I could kind of understand my dad’s logic in choosing to visit the beautiful lake, but the reservation for two jet-skis for the five of us just didn’t add up. My grandmother and anything fast-moving, water-oriented, or fun doesn’t exactly mix; and considering my grandpa has a penchant for things like motorcycles, it wasn’t the best idea to put the two together on a jet-ski. Still, they were getting along pretty well until Grandmommy Dearest made her husband slow the jet-ski down — causing it to flip over, much to her chagrin. The second omen came not too long after that. It was fun to ride the jet-ski by myself, cruising through the water at 40 miles per hour, until I floated too close to a platform in the lake; the jet-ski bumped into it, causing the side view mirror to pop off — a $75 misjudgment.
There was just some hamartia about sending the five of us on a trip — I dreaded tomorrow. Who knew how many more mirrors we’d destroy? We were already set for fourteen years of bad luck, but I just wanted to get through the next two weeks.

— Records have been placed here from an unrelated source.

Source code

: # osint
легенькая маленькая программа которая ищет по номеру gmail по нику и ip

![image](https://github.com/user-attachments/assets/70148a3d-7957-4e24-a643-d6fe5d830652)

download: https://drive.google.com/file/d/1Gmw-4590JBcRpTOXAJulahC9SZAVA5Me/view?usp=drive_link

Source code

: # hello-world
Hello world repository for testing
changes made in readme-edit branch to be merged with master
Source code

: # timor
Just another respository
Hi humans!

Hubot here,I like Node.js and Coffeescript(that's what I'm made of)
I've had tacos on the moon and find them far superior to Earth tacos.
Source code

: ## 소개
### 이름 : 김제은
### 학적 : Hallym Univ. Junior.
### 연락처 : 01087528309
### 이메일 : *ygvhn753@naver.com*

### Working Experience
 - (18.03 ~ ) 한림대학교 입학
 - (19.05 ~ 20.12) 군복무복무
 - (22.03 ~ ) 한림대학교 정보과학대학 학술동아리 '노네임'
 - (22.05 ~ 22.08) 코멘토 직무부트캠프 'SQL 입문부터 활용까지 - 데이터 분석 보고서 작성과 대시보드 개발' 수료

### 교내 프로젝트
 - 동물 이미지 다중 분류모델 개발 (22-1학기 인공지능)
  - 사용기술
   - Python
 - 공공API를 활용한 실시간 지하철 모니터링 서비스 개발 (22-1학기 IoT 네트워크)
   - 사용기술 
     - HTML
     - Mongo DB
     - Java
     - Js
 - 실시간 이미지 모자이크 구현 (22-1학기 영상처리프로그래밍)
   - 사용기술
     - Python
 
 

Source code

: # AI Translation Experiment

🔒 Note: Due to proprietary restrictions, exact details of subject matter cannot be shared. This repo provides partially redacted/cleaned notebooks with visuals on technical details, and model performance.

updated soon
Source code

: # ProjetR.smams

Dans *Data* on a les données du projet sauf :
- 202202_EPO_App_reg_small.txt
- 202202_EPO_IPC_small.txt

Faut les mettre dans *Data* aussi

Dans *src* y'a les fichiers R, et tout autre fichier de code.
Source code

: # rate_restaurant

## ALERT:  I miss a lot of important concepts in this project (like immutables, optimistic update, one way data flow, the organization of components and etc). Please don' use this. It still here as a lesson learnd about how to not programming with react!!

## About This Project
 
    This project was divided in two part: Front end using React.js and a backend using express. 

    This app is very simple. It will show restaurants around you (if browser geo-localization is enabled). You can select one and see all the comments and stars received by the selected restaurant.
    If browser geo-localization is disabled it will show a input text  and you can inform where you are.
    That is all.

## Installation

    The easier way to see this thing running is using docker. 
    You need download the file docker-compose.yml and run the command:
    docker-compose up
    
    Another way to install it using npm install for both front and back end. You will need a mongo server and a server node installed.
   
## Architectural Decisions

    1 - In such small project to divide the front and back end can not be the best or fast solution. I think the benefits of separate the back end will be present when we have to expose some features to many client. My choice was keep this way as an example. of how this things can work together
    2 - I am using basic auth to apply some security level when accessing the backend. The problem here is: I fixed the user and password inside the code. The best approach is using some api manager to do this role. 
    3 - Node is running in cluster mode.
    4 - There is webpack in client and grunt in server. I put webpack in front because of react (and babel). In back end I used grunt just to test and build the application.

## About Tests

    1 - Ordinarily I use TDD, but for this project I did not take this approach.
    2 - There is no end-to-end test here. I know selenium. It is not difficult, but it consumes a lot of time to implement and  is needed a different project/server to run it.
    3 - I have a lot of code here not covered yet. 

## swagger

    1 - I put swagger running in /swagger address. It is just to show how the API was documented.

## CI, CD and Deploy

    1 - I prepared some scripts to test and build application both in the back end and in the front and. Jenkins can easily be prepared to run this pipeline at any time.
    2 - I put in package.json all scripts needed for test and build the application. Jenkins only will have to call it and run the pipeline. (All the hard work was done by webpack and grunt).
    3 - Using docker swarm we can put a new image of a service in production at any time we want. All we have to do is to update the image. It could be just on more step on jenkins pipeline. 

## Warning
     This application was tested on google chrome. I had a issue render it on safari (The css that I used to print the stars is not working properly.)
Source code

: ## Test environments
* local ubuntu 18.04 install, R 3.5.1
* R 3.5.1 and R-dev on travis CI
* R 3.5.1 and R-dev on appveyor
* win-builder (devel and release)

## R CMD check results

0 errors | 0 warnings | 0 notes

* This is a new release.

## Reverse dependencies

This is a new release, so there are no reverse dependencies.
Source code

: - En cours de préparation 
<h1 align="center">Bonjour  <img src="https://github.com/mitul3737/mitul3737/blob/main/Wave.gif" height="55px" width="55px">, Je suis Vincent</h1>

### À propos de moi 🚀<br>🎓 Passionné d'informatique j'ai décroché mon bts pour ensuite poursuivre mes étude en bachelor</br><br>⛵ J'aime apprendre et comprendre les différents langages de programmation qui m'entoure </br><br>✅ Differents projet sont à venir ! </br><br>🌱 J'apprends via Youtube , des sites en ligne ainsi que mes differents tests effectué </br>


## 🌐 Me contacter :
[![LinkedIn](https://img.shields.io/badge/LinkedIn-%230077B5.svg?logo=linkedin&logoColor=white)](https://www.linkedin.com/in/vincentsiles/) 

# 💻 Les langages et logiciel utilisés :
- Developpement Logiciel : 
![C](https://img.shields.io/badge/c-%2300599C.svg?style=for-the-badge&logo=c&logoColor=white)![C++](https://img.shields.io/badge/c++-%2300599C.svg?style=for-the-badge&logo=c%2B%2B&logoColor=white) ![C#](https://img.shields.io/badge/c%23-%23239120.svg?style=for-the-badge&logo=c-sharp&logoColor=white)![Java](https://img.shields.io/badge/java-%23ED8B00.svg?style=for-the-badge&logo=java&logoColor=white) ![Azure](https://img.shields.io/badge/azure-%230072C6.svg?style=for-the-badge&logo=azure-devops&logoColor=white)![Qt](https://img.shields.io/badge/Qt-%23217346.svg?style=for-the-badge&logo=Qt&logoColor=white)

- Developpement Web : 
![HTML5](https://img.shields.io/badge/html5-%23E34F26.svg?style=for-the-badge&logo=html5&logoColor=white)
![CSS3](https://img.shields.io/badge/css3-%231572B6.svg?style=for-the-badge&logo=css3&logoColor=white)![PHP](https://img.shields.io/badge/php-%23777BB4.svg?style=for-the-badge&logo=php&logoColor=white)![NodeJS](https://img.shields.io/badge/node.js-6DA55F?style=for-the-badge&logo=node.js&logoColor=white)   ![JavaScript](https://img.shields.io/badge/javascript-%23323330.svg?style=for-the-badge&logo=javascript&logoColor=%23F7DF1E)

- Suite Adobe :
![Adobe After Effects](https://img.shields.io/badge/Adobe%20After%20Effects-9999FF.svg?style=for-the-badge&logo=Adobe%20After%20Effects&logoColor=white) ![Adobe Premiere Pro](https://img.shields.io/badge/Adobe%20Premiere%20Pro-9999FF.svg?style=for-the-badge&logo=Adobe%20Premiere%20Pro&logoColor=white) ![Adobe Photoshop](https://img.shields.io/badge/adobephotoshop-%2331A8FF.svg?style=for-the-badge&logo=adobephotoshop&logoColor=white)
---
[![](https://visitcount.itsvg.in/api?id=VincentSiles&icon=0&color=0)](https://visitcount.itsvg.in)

Once we made it to Portland, things calmed down a bit. The wedding was fun, as was sleeping in a real bed again; it was when we five Californians traipsed out of the reception that we faced our next trial — we didn’t know how to find our way back from the middle of downtown Portland to my uncle’s suburban home. Add to the mix that all the adults had been “celebrating” heavily and you get a two-hour odyssey around the whole city — an especially enjoyable event for me, as I was sandwiched between my bickering grandparents with wedding gifts piled on top of us.
While it felt inconceivably bad at the time, thinking back now, the trip’s dysfunction doesn’t seem that unlikely — it was just a much more entertaining version of our normal spats. I’ll never understand my grandparents’ codependence, just like they’ll never understand the mechanics of texting. But when I watch the video my dad made of the trip, I’m not embarrassed at how my family bickers and fights; all I can do is reminisce fondly, if not condescendingly. Yeah, we’re probably the unluckiest family in the world — but at least we didn’t break any mirrors on our way back to California.